The Staten Island native retired to Minnesota more than 20 years ago. His wife, Jodi, said seeing the tragedy of 9/11 in his hometown, he came back to volunteer with the FDNY. Then, last year, he offered his expertise in Haiti for a month after the horrific earthquake. Now Japan, where Clarke once again broke out his trusted tool belt and turnout coat.

“It can be pretty terrifying. You don’t know what you’re going to find. Anything is a possibility here,” he said.

He said the devastation is heartbreaking for him. The tsunami left a tangled and endless mass of debris.

“House after house for miles … these poor people,” Clarke said.

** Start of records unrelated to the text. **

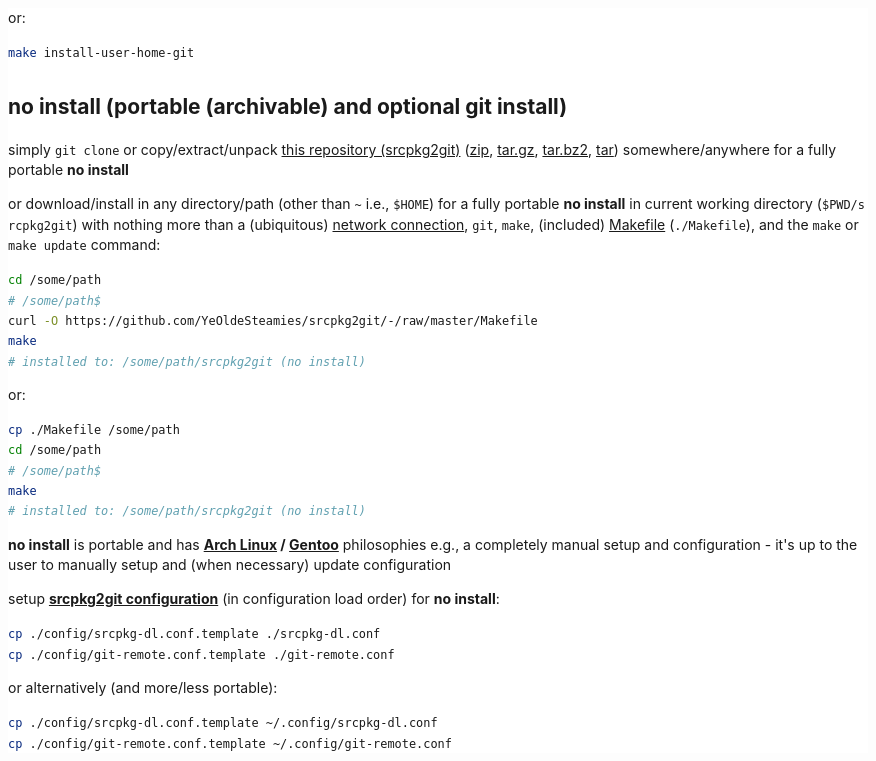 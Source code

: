 or:

```sh
make install-user-home-git
```

## no install (portable (archivable) and optional git install)

simply `git clone` or copy/extract/unpack [this repository (srcpkg2git)](https://github.com/YeOldeSteamies/srcpkg2git) ([zip](https://github.com/YeOldeSteamies/srcpkg2git/-/archive/master/srcpkg2git-master.zip), [tar.gz](https://github.com/YeOldeSteamies/srcpkg2git/-/archive/master/srcpkg2git-master.tar.gz), [tar.bz2](https://github.com/YeOldeSteamies/srcpkg2git/-/archive/master/srcpkg2git-master.tar.bz2), [tar](https://github.com/YeOldeSteamies/srcpkg2git/-/archive/master/srcpkg2git-master.tar)) somewhere/anywhere for a fully portable **no install**

or download/install in any directory/path (other than `~` i.e., `$HOME`) for a fully portable **no install** in current working directory (`$PWD/srcpkg2git`) with nothing more than a (ubiquitous) [network connection](https://en.wikipedia.org/wiki/Computer_network), `git`, `make`, (included) [Makefile](Makefile) (`./Makefile`), and the `make` or `make update` command:

```sh
cd /some/path
# /some/path$
curl -O https://github.com/YeOldeSteamies/srcpkg2git/-/raw/master/Makefile
make
# installed to: /some/path/srcpkg2git (no install)
```

or:

```sh
cp ./Makefile /some/path
cd /some/path
# /some/path$
make
# installed to: /some/path/srcpkg2git (no install)
```

**no install** is portable and has **[Arch Linux](https://archlinux.org/about/) / [Gentoo](https://www.gentoo.org/get-started/philosophy/)** philosophies e.g., a completely manual setup and configuration - it's up to the user to manually setup and (when necessary) update configuration

setup **[srcpkg2git configuration](#configuration)** (in configuration load order) for **no install**:

```sh
cp ./config/srcpkg-dl.conf.template ./srcpkg-dl.conf
cp ./config/git-remote.conf.template ./git-remote.conf
```

or alternatively (and more/less portable):

```sh
cp ./config/srcpkg-dl.conf.template ~/.config/srcpkg-dl.conf
cp ./config/git-remote.conf.template ~/.config/git-remote.conf
```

There’s no estimate of the unofficial number of volunteers in Japan, but Clarke said he never loses hope that he’s there for a reason.

“We didn’t find any cadavers, but we didn’t find any live people. We’re hooting for a miracle. We’re not going to give up until the day we leave,” he said.

Clarke’s wife told Tyler he’ll return home on April 5. She said though he rushes to horrible scenes as a volunteer, she believes he’s doing God’s work and that God will take care of him in danger.